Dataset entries
= Beginning of Section =
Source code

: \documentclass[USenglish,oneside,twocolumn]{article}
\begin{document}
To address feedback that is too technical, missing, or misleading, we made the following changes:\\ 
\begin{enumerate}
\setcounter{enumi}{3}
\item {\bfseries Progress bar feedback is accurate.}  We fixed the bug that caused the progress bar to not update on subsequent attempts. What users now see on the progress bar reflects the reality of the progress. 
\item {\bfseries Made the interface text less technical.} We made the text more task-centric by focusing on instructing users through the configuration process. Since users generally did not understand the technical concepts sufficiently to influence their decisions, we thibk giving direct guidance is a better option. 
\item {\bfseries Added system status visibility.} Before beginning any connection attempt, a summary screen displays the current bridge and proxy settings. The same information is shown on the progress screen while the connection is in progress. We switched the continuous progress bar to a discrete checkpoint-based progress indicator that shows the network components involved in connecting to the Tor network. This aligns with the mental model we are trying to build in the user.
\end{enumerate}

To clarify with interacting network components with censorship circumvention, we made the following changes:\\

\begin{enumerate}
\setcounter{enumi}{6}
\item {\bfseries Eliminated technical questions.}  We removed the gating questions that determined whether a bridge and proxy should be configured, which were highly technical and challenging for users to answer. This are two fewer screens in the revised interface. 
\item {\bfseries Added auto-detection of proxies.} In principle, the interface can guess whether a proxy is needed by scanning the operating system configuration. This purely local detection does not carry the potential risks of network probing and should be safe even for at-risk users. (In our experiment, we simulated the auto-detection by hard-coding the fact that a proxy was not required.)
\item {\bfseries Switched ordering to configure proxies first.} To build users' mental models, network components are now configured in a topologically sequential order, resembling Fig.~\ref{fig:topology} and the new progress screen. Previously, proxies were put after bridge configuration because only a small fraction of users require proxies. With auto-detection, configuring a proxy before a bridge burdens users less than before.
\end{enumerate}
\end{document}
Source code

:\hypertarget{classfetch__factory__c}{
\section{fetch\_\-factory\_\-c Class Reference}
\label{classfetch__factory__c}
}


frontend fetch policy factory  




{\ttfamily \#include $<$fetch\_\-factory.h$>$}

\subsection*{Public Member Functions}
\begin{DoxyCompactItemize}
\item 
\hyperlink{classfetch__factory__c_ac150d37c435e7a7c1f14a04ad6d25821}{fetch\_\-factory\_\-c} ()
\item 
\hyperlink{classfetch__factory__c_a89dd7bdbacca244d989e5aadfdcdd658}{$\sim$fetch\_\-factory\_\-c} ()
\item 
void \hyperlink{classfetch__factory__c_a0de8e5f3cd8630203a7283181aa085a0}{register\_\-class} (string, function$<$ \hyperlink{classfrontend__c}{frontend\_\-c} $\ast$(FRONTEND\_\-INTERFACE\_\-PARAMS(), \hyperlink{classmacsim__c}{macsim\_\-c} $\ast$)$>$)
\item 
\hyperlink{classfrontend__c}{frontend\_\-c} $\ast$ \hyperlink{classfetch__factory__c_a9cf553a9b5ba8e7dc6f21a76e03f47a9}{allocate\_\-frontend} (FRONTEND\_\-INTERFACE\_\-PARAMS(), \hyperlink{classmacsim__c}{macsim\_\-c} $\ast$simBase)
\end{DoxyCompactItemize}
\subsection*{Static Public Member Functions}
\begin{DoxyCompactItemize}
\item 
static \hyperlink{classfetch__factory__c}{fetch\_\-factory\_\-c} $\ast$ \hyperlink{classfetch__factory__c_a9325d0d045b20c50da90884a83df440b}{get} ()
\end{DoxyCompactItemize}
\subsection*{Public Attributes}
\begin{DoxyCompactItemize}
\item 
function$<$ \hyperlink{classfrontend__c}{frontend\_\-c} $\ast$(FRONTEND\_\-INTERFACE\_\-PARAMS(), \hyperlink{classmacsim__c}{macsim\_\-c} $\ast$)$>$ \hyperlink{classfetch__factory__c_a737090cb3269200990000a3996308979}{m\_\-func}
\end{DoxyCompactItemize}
= End of Section =
Problem to solve:
Find every line in the records that uses the string "components", then copy it.

Final answer:
\item {\bfseries Added system status visibility.} Before beginning any connection attempt, a summary screen displays the current bridge and proxy settings. The same information is shown on the progress screen while the connection is in progress. We switched the continuous progress bar to a discrete checkpoint-based progress indicator that shows the network components involved in connecting to the Tor network. This aligns with the mental model we are trying to build in the user.
To clarify with interacting network components with censorship circumvention, we made the following changes:\\
\item {\bfseries Switched ordering to configure proxies first.} To build users' mental models, network components are now configured in a topologically sequential order, resembling Fig.~\ref{fig:topology} and the new progress screen. Previously, proxies were put after bridge configuration because only a small fraction of users require proxies. With auto-detection, configuring a proxy before a bridge burdens users less than before.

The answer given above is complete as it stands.